Expect a short recovery to begin sometime in early to mid 2010, and live briefly before the US will slip into a broader deeper and longer “depression”.
So far this “depression” has followed the trend established from 1929 to 1932. America will emerge briefly from this depression as it did then, and fall into a deeper and longer lasting one.
Real Estate values will fall further, more homes will be foreclosed, and more banks will fail! The FED will pump more money into the banks to save them, which will acerbate an already unfathomable problem.
With increased job losses, a bleaker stock and real estate market, and surging inflation, the dollar will be replaced as a reserve currency, and inflation will drive up the markets of Brazil, China and India at 3 to 5 times that of America.
The price of goods and services here will rise with the inflation the FED has and will further create. Additional increases in utility costs will break many consumer households and create more real estate defaults, oil prices, will be between 70 and 110 dollars a barrel and may go much higher.
Reduced taxes will cause states to increase the valuations of property even as it sinks to new lows in value. Consumers tired of fighting to save their homes will simply walk away. American consumers are likely to revolt and challenge government over its fallings and never ending support for the banks.
Angry over their plight and the enlargement of tent cities, and the legions of new homeless, consumers will see through the façade of Washington, its control from Wall Street, and revolution will be common talk in private circles.

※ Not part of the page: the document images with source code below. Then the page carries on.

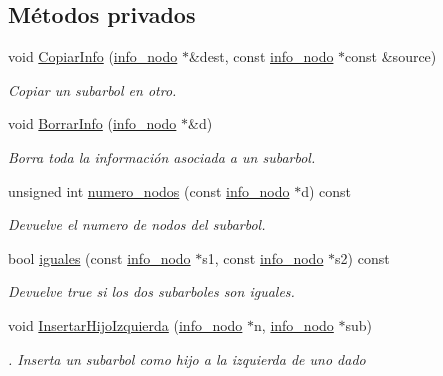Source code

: \subsection*{Métodos privados}
\begin{DoxyCompactItemize}
\item 
void \hyperlink{classArbolBinario_a2f4333678ab24a80ea88f05151d3b5ab}{Copiar\+Info} (\hyperlink{structArbolBinario_1_1info__nodo}{info\+\_\+nodo} $\ast$\&dest, const \hyperlink{structArbolBinario_1_1info__nodo}{info\+\_\+nodo} $\ast$const \&source)
\begin{DoxyCompactList}\small\item\em Copiar un subarbol en otro. \end{DoxyCompactList}\item 
void \hyperlink{classArbolBinario_a9a9320b7ec787b55a9fd65c041fea135}{Borrar\+Info} (\hyperlink{structArbolBinario_1_1info__nodo}{info\+\_\+nodo} $\ast$\&d)
\begin{DoxyCompactList}\small\item\em Borra toda la información asociada a un subarbol. \end{DoxyCompactList}\item 
unsigned int \hyperlink{classArbolBinario_abd35b63011c7bc50852ab039ea8500f0}{numero\+\_\+nodos} (const \hyperlink{structArbolBinario_1_1info__nodo}{info\+\_\+nodo} $\ast$d) const
\begin{DoxyCompactList}\small\item\em Devuelve el numero de nodos del subarbol. \end{DoxyCompactList}\item 
bool \hyperlink{classArbolBinario_a8618907c8154d008f64252403e871bf4}{iguales} (const \hyperlink{structArbolBinario_1_1info__nodo}{info\+\_\+nodo} $\ast$s1, const \hyperlink{structArbolBinario_1_1info__nodo}{info\+\_\+nodo} $\ast$s2) const
\begin{DoxyCompactList}\small\item\em Devuelve true si los dos subarboles son iguales. \end{DoxyCompactList}\item 
void \hyperlink{classArbolBinario_aca7d7c365ead3aa2040ffc64e1dfb1f4}{Insertar\+Hijo\+Izquierda} (\hyperlink{structArbolBinario_1_1info__nodo}{info\+\_\+nodo} $\ast$n, \hyperlink{structArbolBinario_1_1info__nodo}{info\+\_\+nodo} $\ast$sub)
\begin{DoxyCompactList}\small\item\em . Inserta un subarbol como hijo a la izquierda de uno dado \end{DoxyCompactList}\item 

\end{DoxyCompactItemize}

The printing presses controlled by the FED have already set the dollars collapse in motion. It will continue to expand the money supply in an increased effort to save the banking system. The EURO and YEN and every foreign currency has already moved up in value against the Dollar causing its devaluation while the costs of all foreign goods are rising.
Expect to see panic selling in dollars and dollar assets as investors move away from buying anything that has anything to do with America. Sovereign Wealth Funds, now considering US assets risky, and which currently comprise approximately 3 trillion dollars have already begun to move away from the Dollar and dollar assets Mergers are set to rise, and outsourcing of American jobs will continue.
Central Banks have been purchasing and will continue to purchase Gold for reserves against inflation.